In deze zaak heeft het Gerechtshof Amsterdam op 13 januari 2015 uitspraak gedaan in hoger beroep over een klacht tegen een notaris. De klacht betreft de werkzaamheden van de notaris met betrekking tot de afwikkeling van de nalatenschap van de vader van de klager. De klager, die op 24 april 2014 een beroepschrift indiende, was van mening dat de notaris zijn taken niet goed had uitgevoerd. De kamer voor het notariaat in Arnhem-Leeuwarden had de klacht eerder ongegrond verklaard.
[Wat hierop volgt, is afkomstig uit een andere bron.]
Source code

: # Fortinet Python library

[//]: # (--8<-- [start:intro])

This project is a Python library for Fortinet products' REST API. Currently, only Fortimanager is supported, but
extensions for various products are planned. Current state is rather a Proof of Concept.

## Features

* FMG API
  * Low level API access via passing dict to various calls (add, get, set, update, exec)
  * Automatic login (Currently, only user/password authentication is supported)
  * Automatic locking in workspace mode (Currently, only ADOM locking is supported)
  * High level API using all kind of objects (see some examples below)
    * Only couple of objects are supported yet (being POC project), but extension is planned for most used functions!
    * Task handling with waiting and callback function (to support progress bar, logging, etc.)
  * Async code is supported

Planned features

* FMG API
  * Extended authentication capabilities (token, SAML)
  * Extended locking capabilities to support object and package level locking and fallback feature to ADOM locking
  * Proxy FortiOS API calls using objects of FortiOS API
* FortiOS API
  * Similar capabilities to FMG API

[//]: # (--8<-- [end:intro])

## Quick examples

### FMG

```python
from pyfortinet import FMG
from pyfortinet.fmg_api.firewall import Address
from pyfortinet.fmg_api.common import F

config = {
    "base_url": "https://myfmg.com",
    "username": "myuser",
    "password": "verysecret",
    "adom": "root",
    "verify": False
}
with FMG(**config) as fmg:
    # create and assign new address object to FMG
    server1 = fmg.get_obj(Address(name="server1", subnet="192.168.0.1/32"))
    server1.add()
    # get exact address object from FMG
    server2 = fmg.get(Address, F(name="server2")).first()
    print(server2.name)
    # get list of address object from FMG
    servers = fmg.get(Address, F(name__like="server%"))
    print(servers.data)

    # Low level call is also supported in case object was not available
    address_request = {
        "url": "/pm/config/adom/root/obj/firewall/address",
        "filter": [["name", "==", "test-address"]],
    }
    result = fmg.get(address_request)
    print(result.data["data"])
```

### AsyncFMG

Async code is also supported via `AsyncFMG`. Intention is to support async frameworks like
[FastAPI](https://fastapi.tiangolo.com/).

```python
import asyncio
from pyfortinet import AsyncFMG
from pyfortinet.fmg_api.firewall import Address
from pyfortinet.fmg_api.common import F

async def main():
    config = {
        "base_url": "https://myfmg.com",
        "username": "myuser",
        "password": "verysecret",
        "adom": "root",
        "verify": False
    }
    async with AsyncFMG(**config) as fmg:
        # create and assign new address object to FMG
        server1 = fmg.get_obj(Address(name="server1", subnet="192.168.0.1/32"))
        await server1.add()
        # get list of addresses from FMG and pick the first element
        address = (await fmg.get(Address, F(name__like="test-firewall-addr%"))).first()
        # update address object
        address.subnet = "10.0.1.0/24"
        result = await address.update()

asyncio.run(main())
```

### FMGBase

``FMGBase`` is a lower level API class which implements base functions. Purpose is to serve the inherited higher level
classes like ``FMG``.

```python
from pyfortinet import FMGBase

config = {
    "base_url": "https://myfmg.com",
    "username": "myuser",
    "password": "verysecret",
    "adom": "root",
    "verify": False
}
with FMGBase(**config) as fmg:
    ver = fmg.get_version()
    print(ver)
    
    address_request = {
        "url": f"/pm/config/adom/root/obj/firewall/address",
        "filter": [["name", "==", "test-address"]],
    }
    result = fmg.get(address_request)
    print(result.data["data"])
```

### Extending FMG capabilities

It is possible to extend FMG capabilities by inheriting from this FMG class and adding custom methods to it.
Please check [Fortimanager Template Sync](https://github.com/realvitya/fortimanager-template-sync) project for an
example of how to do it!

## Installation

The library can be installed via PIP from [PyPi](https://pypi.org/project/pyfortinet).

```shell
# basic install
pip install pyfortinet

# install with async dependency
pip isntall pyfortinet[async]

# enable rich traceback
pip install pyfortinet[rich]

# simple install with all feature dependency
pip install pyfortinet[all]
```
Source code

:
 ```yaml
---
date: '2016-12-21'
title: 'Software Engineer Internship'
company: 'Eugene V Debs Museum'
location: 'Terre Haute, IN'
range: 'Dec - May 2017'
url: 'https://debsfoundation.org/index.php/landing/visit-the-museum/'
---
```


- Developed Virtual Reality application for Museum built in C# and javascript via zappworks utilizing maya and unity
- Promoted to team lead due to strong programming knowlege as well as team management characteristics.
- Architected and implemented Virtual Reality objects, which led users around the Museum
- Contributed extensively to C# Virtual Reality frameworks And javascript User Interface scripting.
Het hof bevestigde deze beslissing en verklaarde de klager niet-ontvankelijk in de klachtonderdelen die voor het eerst in hoger beroep waren aangevoerd.
De feiten van de zaak zijn als volgt: de vader van de klager overleed op 30 mei 2013. De klager en zijn broers vroegen de notaris om een verklaring van erfrecht. De notaris informeerde hen over de mogelijkheden van aanvaarding en verwerping van de nalatenschap. Na enige communicatie over de aanvaarding van de nalatenschap, heeft de klager uiteindelijk een verklaring van zuivere aanvaarding ingediend. De notaris heeft echter ook een volmacht tot beneficiaire aanvaarding opgesteld voor een van de broers van de klager, wat leidde tot de klachten van de klager over de onpartijdigheid van de notaris.
Het hof oordeelde dat de notaris geen verplichtingen had die verder gingen dan het opstellen van de verklaring van erfrecht en dat hij niet verwijtbaar had gehandeld. De legalisatie van de handtekening van de klager werd als een gebruikelijke praktijk beschouwd. De notaris was gerechtigd om de declaratie voor zijn werkzaamheden te zenden aan zijn opdrachtgevers, en het hof vond geen bewijs dat de notaris partijdig had gehandeld. De nieuwe klachtonderdelen die in hoger beroep werden aangevoerd, konden niet worden behandeld omdat deze niet eerder waren voorgelegd. Het hof concludeerde dat de kamer de klacht terecht ongegrond had verklaard.